*THE TASK*. Look through the records and copy every line in which "jeho" appears.

*PROVIDED MATERIAL*.
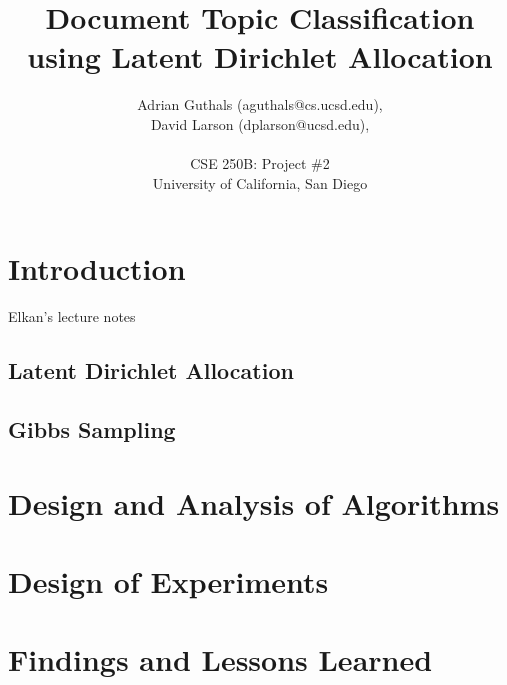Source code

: \documentclass[10pt]{article}
\title{Document Topic Classification using Latent Dirichlet Allocation}
\author{Adrian Guthals (aguthals@cs.ucsd.edu),\\
David Larson (dplarson@ucsd.edu),\\
\\
CSE 250B: Project \#2 \\
University of California, San Diego \\
}
\begin{document}
\maketitle


\begin{abstract}
\end{abstract}



\section{Introduction}
\label{sec:intro}


Elkan's lecture notes \cite{CSE250B}

\subsection{Latent Dirichlet Allocation}
\label{sec:lda}



\subsection{Gibbs Sampling}
\label{sec:gibbs}




\section{Design and Analysis of Algorithms}
\label{sec:algorithms}



\section{Design of Experiments}
\label{sec:experiments}



\section{Findings and Lessons Learned}
\label{sec:conclusion}






\end{document}
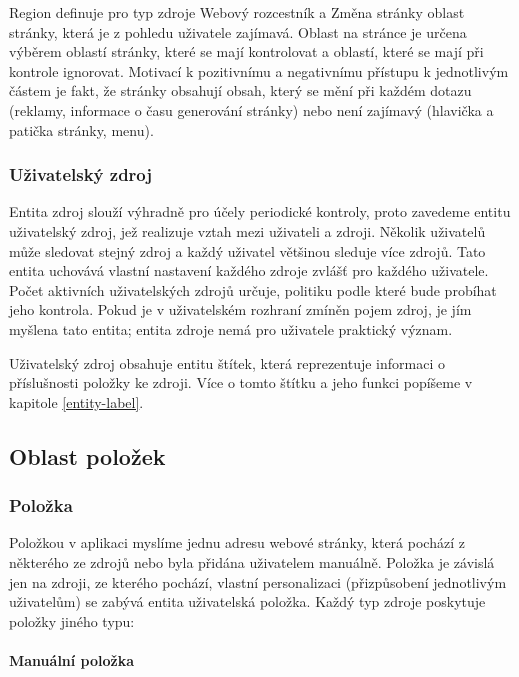 Region definuje pro typ zdroje Webový rozcestník a Změna stránky oblast stránky, která je z pohledu uživatele zajímavá.
Oblast na stránce je určena výběrem oblastí stránky, které se mají kontrolovat a oblastí, které se mají při kontrole ignorovat.
Motivací k pozitivnímu a negativnímu přístupu k jednotlivým částem je fakt, že stránky obsahují obsah, který se mění při každém dotazu (reklamy, informace o času generování stránky) nebo není zajímavý (hlavička a patička stránky, menu).

\subsubsection{Uživatelský zdroj}

Entita zdroj slouží výhradně pro účely periodické kontroly, proto zavedeme entitu uživatelský zdroj, jež realizuje vztah mezi uživateli a zdroji.
Několik uživatelů může sledovat stejný zdroj a každý uživatel většinou sleduje více zdrojů.
Tato entita uchovává vlastní nastavení každého zdroje zvlášť pro každého uživatele.
Počet aktivních uživatelských zdrojů určuje, politiku podle které bude probíhat jeho kontrola.
Pokud je v uživatelském rozhraní zmíněn pojem zdroj, je jím myšlena tato entita; entita zdroje nemá pro uživatele praktický význam.

Uživatelský zdroj obsahuje entitu štítek, která reprezentuje informaci o příslušnosti položky ke zdroji.
Více o tomto štítku a jeho funkci popíšeme v kapitole \ref{entity-label}.

\subsection{Oblast položek}

\subsubsection{Položka}

Položkou v aplikaci myslíme jednu adresu webové stránky, která pochází z některého ze zdrojů nebo byla přidána uživatelem manuálně.
Položka je závislá jen na zdroji, ze kterého pochází, vlastní personalizaci (přizpůsobení jednotlivým uživatelům) se zabývá entita uživatelská položka.
Každý typ zdroje poskytuje položky jiného typu:

\paragraph{Manuální položka}

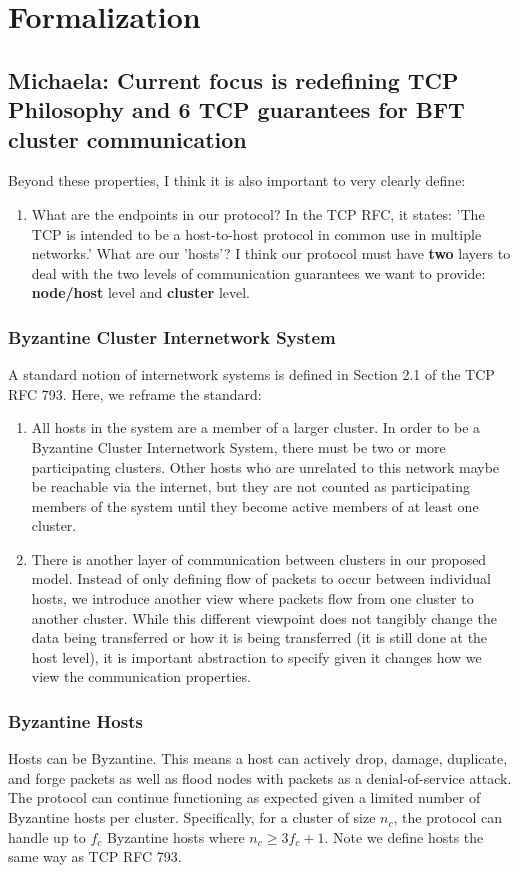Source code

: \section{Formalization}
\subsection{Michaela: Current focus is redefining TCP Philosophy and 6 TCP guarantees for BFT cluster communication}
Beyond these properties, I think it is also important to very clearly define:
\begin{enumerate}
    \item What are the endpoints in our protocol? In the TCP RFC, it states: 'The TCP is intended to be a host-to-host protocol 
        in common use in multiple networks.' What are our 'hosts'? I think our protocol must have \textbf{two} layers to deal with
        the two levels of communication guarantees we want to provide: \textbf{node/host} level and \textbf{cluster} level.
\end{enumerate}

\subsubsection{Byzantine Cluster Internetwork System}
A standard notion of internetwork systems is defined in Section 2.1 of the TCP RFC 793. Here, we reframe the standard:
\begin{enumerate}
    \item All hosts in the system are a member of a larger cluster. In order to be a Byzantine Cluster Internetwork System, there must be two or more participating clusters. Other hosts who are unrelated to this network maybe be reachable via the internet, but they are not counted as participating members of the system until they become active members of at least one cluster.
    \item There is another layer of communication between clusters in our proposed model. Instead of only defining flow of packets to occur between individual hosts, we introduce another view where packets flow from one cluster to another cluster. While this different viewpoint does not tangibly change the data being transferred or how it is being transferred (it is still done at the host level), it is important abstraction to specify given it changes how we view the communication properties.
\end{enumerate}

\subsubsection{Byzantine Hosts}
Hosts can be Byzantine. This means a host can actively drop, damage, duplicate, and forge packets as well as flood nodes with packets as a denial-of-service attack. The protocol can continue functioning as expected given a limited number of Byzantine hosts per cluster. Specifically, for a cluster of size $n_c$, the protocol can handle up to $f_c$ Byzantine hosts where $n_c \geq 3f_c + 1$. Note we define hosts the same way as TCP RFC 793.

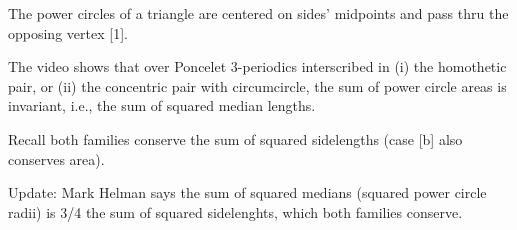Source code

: The power circles of a triangle are centered on sides' midpoints and pass thru the opposing vertex [1].

The video shows that over Poncelet 3-periodics interscribed in (i) the homothetic pair, or (ii) the concentric pair with circumcircle, the sum of power circle areas is invariant, i.e., the sum of squared median lengths.

Recall both families conserve the sum of squared sidelengths (case [b] also conserves area). 

Update: Mark Helman says the sum of squared medians (squared power circle radii) is 3/4 the sum of squared sidelenghts, which both families conserve.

*EXPECTED ANSWER*.
Počet aktivních uživatelských zdrojů určuje, politiku podle které bude probíhat jeho kontrola.
Více o tomto štítku a jeho funkci popíšeme v kapitole \ref{entity-label}.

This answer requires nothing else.